For the group of subjects without artifacts, trajectories and topographies for the block and event-related design are shown in the top of Figure 4. As oxygenation showed different peak times and latencies in different channels for the block design, we analyzed data with a simple HRV model for the block and event-related design but also using a box-car function with 15 s for the block design. For the block design and the event-related design using the simple HRF model, hemodynamic responses (increases in O2HB and decreases in HHb) are visible in channels covering the auditory ROI and Broca's area. For the block design, activation was transient within the first 10 s of sound stimulation which lasted 20 s. For the event-related design, small initial activation can be detected after the short sound stimulation. Here, activation of the auditory ROI seems to be valid only for HHb and not for O2Hb as HHb is more focal in contrast to O2Hb (right bottom of Figure 4). For the block design, using the box-car function, inferior anterior channels of the probe set showed increases of O2Hb and HHb with a stable plateau of activation over the whole course of the 20 s sound stimulation.

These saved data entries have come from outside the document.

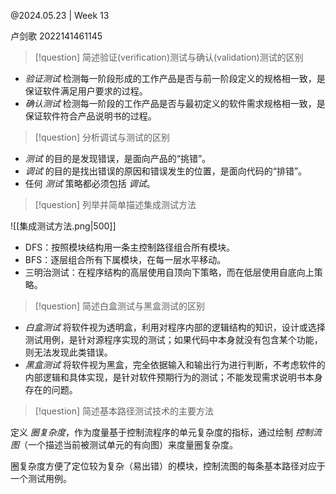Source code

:@2024.05.23 | Week 13

卢剑歌 2022141461145

> [!question] 简述验证(verification)测试与确认(validation)测试的区别

- *验证测试* 检测每一阶段形成的工作产品是否与前一阶段定义的规格相一致，是保证软件满足用户要求的过程。
- *确认测试* 检测每一阶段的工作产品是否与最初定义的软件需求规格相一致，是保证软件符合产品说明书的过程。

> [!question] 分析调试与测试的区别

- *测试* 的目的是发现错误，是面向产品的“挑错”。
- *调试* 的目的是找出错误的原因和错误发生的位置，是面向代码的“排错”。
- 任何 *测试* 策略都必须包括 *调试*。

> [!question] 列举并简单描述集成测试方法

![[集成测试方法.png|500]]

- DFS：按照模块结构用一条主控制路径组合所有模块。
- BFS：逐层组合所有下属模块，在每一层水平移动。
- 三明治测试：在程序结构的高层使用自顶向下策略，而在低层使用自底向上策略。

<div style="page-break-after: always"></div>

> [!question] 简述白盒测试与黑盒测试的区别

- *白盒测试* 将软件视为透明盒，利用对程序内部的逻辑结构的知识，设计或选择测试用例，是针对源程序实现的测试；如果代码中本身就没有包含某个功能，则无法发现此类错误。
- *黑盒测试* 将软件视为黑盒，完全依据输入和输出行为进行判断，不考虑软件的内部逻辑和具体实现，是针对软件预期行为的测试；不能发现需求说明书本身存在的问题。

> [!question] 简述基本路径测试技术的主要方法

定义 *圈复杂度*，作为度量基于控制流程序的单元复杂度的指标，通过绘制 *控制流图*（一个描述当前被测试单元的有向图）来度量圈复杂度。

圈复杂度方便了定位较为复杂（易出错）的模块，控制流图的每条基本路径对应于一个测试用例。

Figure 4. Sound-evoked activity of experiment 3. Trajectories of O2Hb (red lines) and HHb (blue lines) for the block and event-related design are shown on the top. Topographies of model-based analyses of block and event-related design are shown on the bottom. Please note, that for block design two model-based approaches were analyzed. Findings show short-lasting increases in areas over the auditory cortex and Broca's area for the block and event-related design and stable increases over the 20 s of auditory stimulation in inferior frontal areas for the block design.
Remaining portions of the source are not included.